After I wrote my question above, I remembered, I was planning on putting the tail gear doors on after I got things adjusted straight with the gear itself. That never happened. Duh! moment on my part... They probably would have helped counter the corkscrew effect against the tail fin since they are on the bottom of the fuse. Sometimes my hindsight is better than my foresight. Another thing I'm considering is setting up a flight mode trimmed for take-off and once I'm up in the air, flip the switch to regular trim.

One thing you say is "hold the rudder right", "then hold left"? Not sure I understand. I was trying to correct for the left turn then straighten the rudder and I found myself continually adjusting left, right, left, right. NOT fun...

I was already bringing the throttle up slow but maybe I need to be even slower. Gonna have to find a longer runway for that too... The runway I'm at is about 200ft. Maybe even more...
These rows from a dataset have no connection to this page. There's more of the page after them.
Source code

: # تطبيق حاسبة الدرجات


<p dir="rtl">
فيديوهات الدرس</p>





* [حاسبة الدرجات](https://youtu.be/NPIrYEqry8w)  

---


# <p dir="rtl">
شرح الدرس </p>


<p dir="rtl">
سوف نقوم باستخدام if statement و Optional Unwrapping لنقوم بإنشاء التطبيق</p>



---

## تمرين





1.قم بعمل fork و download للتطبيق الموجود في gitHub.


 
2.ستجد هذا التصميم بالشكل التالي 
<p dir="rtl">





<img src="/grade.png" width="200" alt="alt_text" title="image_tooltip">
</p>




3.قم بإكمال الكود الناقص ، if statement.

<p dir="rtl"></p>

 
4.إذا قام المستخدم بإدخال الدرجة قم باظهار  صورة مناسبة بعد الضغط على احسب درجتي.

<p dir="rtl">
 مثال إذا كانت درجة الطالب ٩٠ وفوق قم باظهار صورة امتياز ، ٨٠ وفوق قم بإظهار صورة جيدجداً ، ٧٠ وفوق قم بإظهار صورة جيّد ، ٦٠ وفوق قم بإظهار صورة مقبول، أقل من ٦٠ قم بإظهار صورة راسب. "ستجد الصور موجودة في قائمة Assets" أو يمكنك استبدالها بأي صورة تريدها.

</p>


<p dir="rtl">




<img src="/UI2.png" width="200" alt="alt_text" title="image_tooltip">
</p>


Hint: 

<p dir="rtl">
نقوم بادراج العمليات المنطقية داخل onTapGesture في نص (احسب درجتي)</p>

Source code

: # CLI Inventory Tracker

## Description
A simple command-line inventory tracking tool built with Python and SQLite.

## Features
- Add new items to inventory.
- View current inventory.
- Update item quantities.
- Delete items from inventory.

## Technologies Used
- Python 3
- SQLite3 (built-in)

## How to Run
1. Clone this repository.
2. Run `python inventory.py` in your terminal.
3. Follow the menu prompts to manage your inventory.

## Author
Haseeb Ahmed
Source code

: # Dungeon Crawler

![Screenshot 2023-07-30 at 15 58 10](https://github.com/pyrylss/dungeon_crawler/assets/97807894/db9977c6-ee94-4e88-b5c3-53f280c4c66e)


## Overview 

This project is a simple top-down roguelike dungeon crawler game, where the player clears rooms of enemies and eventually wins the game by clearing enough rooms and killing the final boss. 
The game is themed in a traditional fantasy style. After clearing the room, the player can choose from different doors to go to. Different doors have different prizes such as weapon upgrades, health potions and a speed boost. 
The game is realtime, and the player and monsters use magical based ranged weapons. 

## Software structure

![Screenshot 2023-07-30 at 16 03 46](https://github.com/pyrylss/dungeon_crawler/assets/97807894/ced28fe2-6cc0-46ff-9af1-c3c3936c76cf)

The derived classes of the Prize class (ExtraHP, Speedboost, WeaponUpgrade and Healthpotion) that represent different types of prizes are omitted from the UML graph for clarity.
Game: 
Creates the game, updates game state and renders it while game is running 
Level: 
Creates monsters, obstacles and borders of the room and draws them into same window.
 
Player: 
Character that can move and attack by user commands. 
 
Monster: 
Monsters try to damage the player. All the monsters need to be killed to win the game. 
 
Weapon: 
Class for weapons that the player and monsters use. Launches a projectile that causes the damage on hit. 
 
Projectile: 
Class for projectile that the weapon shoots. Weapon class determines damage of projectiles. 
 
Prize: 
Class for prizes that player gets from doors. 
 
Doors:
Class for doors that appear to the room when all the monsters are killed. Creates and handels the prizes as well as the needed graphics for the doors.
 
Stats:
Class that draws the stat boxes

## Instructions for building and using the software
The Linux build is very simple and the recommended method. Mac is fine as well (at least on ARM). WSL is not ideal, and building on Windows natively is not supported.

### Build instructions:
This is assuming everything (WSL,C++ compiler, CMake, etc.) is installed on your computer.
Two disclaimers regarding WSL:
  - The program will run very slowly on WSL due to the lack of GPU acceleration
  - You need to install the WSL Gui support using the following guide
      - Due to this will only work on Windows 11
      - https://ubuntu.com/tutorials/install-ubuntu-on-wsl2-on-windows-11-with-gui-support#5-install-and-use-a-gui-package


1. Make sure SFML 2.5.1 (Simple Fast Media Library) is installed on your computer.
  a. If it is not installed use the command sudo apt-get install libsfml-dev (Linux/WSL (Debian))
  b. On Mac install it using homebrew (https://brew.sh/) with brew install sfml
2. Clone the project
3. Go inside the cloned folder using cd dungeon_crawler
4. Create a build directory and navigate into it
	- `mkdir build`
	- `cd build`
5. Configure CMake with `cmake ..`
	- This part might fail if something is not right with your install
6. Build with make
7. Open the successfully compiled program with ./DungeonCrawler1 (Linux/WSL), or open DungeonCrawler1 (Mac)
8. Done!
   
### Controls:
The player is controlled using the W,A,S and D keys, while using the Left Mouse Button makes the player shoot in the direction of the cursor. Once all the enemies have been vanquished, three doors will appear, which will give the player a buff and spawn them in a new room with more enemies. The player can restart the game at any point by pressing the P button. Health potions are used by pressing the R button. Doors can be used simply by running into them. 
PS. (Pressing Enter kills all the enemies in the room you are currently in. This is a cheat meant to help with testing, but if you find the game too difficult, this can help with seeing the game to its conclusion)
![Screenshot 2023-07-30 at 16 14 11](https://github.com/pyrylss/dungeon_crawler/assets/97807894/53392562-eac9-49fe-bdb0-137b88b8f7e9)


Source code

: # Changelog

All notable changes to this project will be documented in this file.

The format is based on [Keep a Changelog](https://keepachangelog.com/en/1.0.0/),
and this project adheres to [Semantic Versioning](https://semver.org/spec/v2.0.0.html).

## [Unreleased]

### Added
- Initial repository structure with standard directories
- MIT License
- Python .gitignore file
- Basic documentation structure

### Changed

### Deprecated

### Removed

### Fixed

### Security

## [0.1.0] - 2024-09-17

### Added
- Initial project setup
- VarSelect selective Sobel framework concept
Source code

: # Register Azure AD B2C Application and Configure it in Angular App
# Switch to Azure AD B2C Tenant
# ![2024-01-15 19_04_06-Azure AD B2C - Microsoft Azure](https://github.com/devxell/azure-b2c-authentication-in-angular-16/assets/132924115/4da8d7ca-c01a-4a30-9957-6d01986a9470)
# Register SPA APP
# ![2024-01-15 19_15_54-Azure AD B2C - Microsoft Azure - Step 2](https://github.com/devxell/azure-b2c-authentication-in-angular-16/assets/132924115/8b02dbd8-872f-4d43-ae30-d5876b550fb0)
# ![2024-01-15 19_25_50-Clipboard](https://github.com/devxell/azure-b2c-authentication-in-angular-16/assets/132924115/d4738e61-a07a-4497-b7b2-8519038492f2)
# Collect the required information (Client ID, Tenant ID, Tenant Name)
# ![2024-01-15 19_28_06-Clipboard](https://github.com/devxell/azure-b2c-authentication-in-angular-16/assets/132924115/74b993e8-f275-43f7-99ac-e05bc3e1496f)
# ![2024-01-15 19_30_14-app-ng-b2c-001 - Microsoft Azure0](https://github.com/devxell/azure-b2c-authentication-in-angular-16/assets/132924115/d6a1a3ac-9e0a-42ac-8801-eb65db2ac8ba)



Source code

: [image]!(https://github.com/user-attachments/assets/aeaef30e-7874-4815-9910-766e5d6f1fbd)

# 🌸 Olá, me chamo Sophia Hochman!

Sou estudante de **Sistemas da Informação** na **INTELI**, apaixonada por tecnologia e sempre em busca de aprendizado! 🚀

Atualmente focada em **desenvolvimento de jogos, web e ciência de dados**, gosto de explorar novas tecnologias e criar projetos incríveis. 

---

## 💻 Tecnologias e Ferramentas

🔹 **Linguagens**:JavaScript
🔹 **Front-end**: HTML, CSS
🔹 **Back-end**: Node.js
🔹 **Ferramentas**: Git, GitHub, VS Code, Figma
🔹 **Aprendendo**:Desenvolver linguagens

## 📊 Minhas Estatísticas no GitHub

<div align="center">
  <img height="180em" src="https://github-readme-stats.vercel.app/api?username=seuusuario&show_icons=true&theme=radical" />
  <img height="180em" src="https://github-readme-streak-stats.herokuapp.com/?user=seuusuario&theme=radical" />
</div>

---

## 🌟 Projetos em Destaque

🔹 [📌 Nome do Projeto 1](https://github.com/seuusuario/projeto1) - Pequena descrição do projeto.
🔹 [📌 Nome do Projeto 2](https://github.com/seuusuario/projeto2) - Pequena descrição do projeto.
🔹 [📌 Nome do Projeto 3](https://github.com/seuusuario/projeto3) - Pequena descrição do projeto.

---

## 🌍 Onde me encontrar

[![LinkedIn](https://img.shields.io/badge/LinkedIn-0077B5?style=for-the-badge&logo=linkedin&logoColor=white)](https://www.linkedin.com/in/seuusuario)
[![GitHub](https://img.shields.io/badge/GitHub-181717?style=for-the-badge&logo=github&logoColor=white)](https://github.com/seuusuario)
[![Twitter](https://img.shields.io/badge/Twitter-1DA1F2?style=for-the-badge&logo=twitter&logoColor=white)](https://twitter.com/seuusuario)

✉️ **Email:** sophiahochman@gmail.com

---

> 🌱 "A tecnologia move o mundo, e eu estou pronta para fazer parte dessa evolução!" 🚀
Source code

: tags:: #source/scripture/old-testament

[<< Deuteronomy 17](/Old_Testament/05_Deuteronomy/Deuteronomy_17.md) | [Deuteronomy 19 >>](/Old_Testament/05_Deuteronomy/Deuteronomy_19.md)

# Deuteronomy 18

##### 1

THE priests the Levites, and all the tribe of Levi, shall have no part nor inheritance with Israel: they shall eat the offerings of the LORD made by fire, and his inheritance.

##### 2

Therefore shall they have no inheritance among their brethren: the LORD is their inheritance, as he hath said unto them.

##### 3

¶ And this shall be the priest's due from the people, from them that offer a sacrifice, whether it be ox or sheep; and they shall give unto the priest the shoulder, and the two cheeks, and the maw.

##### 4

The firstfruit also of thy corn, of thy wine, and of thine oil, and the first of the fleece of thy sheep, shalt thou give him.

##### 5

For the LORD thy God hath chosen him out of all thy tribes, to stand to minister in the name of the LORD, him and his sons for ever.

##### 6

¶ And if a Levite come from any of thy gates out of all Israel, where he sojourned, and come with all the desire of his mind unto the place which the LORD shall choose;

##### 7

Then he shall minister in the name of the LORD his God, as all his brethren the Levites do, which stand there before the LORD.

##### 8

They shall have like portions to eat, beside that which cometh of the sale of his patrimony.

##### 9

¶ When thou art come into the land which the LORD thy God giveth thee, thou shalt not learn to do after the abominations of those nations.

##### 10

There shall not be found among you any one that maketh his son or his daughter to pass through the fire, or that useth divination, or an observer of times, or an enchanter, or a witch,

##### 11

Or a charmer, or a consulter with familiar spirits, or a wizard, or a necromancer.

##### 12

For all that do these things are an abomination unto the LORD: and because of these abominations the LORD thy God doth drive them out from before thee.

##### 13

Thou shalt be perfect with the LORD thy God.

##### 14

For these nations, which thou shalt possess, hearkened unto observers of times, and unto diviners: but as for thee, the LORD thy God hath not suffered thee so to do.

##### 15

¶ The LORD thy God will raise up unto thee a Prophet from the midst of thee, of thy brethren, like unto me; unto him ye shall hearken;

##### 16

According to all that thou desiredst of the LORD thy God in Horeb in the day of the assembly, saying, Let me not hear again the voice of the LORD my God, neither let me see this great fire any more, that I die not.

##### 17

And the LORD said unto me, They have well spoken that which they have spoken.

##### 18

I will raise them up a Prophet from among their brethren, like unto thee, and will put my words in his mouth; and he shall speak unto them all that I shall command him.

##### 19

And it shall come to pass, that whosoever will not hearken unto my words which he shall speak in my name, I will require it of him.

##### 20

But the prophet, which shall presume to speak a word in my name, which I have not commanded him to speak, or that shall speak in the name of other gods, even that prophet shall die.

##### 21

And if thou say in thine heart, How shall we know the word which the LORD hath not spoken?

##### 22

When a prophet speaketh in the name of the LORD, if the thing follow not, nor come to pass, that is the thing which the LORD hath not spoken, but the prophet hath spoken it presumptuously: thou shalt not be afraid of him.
My main concern is the thought of adding right thrust and maybe even some down. OR Just keep it as is if I can find a better way to compensate for all that left turn tendency. I've noticed its most evil just as the tail lifts off. (rapid change in angle of attack at the prop during rotation) Its always been a handful on the runway. I just wasn't as lucky this time. I would rather it fly straight in the air and learn better how to get it off the ground. Any ideas that help me in that area are much appreciated.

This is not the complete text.